Section 5.  Amendments to Article VII

    (a)  Article VII.A. of the Plan is deleted in its entirety and
         replaced by the following Article VII.A.:

               DISTRIBUTIONS FOR CLAIMS ALLOWED AS OF THE CONSUMMATION DATE

                    Except as otherwise provided herein or as ordered by the
               Bankruptcy Court, distributions to be made on account of Claims
               that are Allowed Claims as of the Distribution Date shall be made
               on the Distribution Date, or as soon thereafter as practicable.
               The New Common Stock to be issued under the Plan shall be deemed
               issued as of the Distribution Date regardless of the date on
               which they are actually distributed so long as all shares of the
               New Common Stock are distributed to the appropriate indenture
               trustee, agent or servicer on the Distribution Date.
               Distributions on account of Claims that first become Allowed
               Claims after the Consummation Date shall be made pursuant to
               Articles III, VII, and IX of the Plan.

               DISTRIBUTIONS FOR INTERESTS ALLOWED AS OF THE CONSUMMATION DATE

                    Except as otherwise provided herein or as ordered by the
               Bankruptcy Court, distributions to be made on account of
               Interests that are Allowed Interests as of the Distribution Date
               shall be made on the Distribution Date, or as soon thereafter as
               practicable.
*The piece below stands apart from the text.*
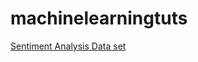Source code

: # machinelearningtuts

[Sentiment Analysis Data set](http://archive.ics.uci.edu/ml/machine-learning-databases/00331/)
The New Warrants to be issued to holders of Allowed
               Interests under the Plan shall be deemed issued as of the
               Distribution Date regardless of the date on which they are
               actually distributed so long as all such New Warrants are
               distributed to the Disbursing Agent or the appropriate, agent or
               servicer on the Distribution Date. Distributions on account of
               Interests that first become Allowed Interests after the
               Consummation Date shall be made pursuant to Articles III, VII,
               and IX of the Plan.

    (b)  Article VII.G. of the Plan is amended by changing the heading thereof
         to "Record Date for Distributions to Holders of Debentures and Common
         Stock," and by adding the following new paragraph after the existing
         paragraph:

                    At the close of business on the Distribution Record Date the
               transfer ledgers of the Common Stock shall be closed and there
               shall be no further changes in the record holders of the Common
               Stock. Reorganized Southern Mineral and the Disbursing Agent, if
               any, shall have no obligation to recognize any transfer of such
               Common Stock occurring after the Distribution Record Date and
               shall be entitled instead to recognize and deal for all purposes
               hereunder with only those record holders stated on the transfer
               ledgers as of the close of business on the Distribution Record
               Date.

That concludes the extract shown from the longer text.